Garden Etheldra-Laing-autochrome-rose-arch Iris and Janet Laing 1910

Garden Etheldra-Laing-autochrome-blue-bonnet Iris L 1910

Garden Iris and Janet Laing c 1914The Laing daughters, Iris (younger) and Janet (older) in their mother’s photographs, 1908-14. More on autochromes here.

14 responses to “A Feminine Focus in the Garden

  • Helen Breen

    Hi Donna,

    While I am not a gardener, I do love flowers and enjoyed this piece about women in their gardens. Just wondering – are those auriculars in those small pots? There was a great post about these floweres in Spitalsfields Life a recently.

    Agreed: “…I realized that a big part of garden history is women’s history, in all periods, as women are always charged with provisioning in one way or another throughout history.” In this category I would place one of my favorite writers, Edith Wharton. Her design of the Mount in Lennox, along with the gardens she nurtured in her several home in Europe throughout her lifetime, are well described in Hermione Lee’s biography.

    Beautiful pics – thanks. And good luck with your new kitchen.

  • Nancy lutts

    Yes, yes, love your women in garden thoughts and pics. May and June glorious time for gardens here. Thanks, Nancy lutts

  • Nancy

    I really enjoyed this blog, Donna! Having been a gardener for over thirty years, I can attest to gardening and photography going hand in hand. I photograph some aspect of my gardens nearly every day…the plants, the light at different times of day, even the insect and wildlife that visit and/or thrive in them! I hope to one day create four herbariums of my gardens, one for each season. Writing also is a natural match with gardening…Emily Dickinson had quite an extensive herbarium, which can be visited through the archives.

  • Nancy

    I’m not sure if you know what an herbarium is…it’s a notebook of pressed plants and flowers. Not so hard to do. 🙂 Just time-consuming, and a personal record of what grew…Emily Dickinson’s can be found in the Harvard archives.

  • Maureen O’Hare Mercer

    Your blog was such a wonderful way to get out of my head today. This coronacoaster brought me into my garden earlier than usual this Spring. That was a blessing. I am also finishing a kitchen construction project that was halted mid-winter.
    I am a lifelong dirt gardener and competitive flower arranger, but no matter
    my true flowers are my 3 adult children, their spouses and my first pink grandbaby, Blair.
    Springing into my gardens for Memorial Day over the years, usually
    meant a family gathering was right around the corner from christenings to weddings.
    Heck, an extended family BBQ was celebration worthy once Mother’s Day trees or bushes joined the perennials! This year I postponed mulching and
    added more expensive specimen trees to keep my attention in my backyard.
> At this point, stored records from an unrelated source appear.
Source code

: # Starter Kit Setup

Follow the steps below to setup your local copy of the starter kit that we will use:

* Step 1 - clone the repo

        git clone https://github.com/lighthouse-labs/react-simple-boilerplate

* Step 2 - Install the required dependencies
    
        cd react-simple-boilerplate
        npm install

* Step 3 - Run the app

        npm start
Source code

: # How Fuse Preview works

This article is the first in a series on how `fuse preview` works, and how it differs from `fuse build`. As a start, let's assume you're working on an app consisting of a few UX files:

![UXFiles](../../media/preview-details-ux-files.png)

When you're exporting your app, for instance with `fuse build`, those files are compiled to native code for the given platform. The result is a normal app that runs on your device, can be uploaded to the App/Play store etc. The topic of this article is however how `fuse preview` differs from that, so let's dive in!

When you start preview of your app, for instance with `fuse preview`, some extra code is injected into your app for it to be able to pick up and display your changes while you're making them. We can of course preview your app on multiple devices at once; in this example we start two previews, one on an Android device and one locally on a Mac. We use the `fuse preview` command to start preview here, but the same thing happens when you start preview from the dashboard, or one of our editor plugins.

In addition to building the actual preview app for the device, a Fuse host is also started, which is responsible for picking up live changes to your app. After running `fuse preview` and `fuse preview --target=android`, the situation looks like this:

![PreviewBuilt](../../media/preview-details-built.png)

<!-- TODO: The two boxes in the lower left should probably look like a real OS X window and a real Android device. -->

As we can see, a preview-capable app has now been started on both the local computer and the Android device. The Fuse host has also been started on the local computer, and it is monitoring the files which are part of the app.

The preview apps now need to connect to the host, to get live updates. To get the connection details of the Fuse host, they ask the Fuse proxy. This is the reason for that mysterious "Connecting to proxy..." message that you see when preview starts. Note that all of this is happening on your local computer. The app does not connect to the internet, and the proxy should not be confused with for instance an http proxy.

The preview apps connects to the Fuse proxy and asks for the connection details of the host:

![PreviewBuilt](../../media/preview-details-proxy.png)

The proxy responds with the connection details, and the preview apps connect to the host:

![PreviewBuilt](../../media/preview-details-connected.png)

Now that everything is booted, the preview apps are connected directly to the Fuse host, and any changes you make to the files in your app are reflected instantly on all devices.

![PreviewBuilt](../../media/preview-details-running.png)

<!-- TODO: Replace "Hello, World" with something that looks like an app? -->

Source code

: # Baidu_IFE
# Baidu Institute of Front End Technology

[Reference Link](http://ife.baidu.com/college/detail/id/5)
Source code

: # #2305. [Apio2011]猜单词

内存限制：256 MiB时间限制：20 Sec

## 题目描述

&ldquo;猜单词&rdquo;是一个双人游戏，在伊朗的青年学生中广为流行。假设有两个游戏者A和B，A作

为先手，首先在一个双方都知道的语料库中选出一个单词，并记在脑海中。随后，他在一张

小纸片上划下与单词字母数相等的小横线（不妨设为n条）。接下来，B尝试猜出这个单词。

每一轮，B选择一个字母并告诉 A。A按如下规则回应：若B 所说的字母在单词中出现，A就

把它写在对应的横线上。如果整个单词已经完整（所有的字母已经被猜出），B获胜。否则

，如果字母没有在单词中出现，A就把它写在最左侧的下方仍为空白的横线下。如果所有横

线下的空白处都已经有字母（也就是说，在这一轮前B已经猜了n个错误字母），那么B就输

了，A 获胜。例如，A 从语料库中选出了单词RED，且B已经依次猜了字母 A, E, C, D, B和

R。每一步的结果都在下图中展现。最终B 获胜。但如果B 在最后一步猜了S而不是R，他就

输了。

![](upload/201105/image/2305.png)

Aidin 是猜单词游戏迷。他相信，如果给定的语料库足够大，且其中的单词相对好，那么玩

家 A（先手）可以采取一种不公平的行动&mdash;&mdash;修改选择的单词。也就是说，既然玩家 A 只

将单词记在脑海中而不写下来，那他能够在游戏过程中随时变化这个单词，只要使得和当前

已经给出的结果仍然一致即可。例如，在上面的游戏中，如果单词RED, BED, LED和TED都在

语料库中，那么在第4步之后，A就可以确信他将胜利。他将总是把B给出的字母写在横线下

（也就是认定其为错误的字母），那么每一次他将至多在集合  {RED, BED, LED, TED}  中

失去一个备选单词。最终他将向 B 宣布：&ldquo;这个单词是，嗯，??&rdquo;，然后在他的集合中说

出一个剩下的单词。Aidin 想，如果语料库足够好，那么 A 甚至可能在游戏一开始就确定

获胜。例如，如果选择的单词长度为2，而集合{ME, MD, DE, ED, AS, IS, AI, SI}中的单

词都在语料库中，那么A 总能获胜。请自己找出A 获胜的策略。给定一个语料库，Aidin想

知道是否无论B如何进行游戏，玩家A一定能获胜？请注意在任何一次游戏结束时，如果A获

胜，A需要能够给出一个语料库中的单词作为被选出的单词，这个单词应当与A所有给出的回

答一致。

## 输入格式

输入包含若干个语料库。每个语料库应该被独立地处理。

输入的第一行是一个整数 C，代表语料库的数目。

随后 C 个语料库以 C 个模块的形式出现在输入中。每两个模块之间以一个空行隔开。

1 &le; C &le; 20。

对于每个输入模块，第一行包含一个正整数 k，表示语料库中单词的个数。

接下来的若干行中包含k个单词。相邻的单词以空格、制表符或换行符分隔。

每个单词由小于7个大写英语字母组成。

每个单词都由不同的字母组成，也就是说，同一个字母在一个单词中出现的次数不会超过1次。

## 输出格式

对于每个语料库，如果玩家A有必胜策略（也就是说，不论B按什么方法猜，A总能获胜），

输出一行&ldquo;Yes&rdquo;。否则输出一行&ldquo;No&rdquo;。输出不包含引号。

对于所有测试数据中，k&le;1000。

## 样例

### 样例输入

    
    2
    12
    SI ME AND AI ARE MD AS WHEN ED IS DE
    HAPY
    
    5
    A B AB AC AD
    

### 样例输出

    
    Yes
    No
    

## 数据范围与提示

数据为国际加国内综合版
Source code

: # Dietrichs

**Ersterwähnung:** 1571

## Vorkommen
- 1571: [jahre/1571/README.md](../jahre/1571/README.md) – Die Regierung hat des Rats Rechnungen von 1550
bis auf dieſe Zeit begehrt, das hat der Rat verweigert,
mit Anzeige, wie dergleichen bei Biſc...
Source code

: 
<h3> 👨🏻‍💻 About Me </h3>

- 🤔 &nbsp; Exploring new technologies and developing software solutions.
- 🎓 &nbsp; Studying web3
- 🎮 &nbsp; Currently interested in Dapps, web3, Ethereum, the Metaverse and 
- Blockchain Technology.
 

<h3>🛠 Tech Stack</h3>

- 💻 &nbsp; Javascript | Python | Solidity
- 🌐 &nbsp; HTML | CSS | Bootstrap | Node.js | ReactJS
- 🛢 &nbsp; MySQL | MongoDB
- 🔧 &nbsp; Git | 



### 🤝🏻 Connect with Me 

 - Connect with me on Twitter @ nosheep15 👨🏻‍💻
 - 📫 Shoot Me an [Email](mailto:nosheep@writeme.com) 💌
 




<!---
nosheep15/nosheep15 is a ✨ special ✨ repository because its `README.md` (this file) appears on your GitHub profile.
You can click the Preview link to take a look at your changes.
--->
However, your beautiful blog brought my personal woman and gardening history to the forefront: there are no amount of exquisite blooms or spectacular depictions of flora & fauna that can replace my biological rosebuds. I still find serenity in my garden, but finding it difficult to be happy as this season will go by without celebration, and barely a BBQ to share my joyous additions & tendings. My offspring are unable to return this season, and my garden longs for their laughter.
    I am a historic architectural designer and color specialist & happy to
    help you find any artifacts or difficult decisions while you work on your kitchen. ENJOY THE JOURNEY!
    Lafayette Street

    • daseger

      Glad it helped, Maureen. I know; it was a weird Memorial Day weekend and it’s going to be an odd summer. I think it helps to focus on things one can control—so gardening tasks certainly help me. Not looking forward to this kitchen demolition/reconstruction, so I might take you up on your offer!

  • Lou Sirianni

    Wonderful…..Thank you
    and also the link to Stacy Bass
    I will purchase her book today

  • Michael Downes

    What a coincidence, Donna. I am writing biogs of WW2 dead associated with our town of Budleigh Salterton, including General Sir Henry Finnis who was Valerie Finnis’ uncle. I discovered your mention of her while searching through my past emails. Many years ago I visited Boughton House where she lived, and Ursula Buchan was the mother of one of my students at the time. Small world.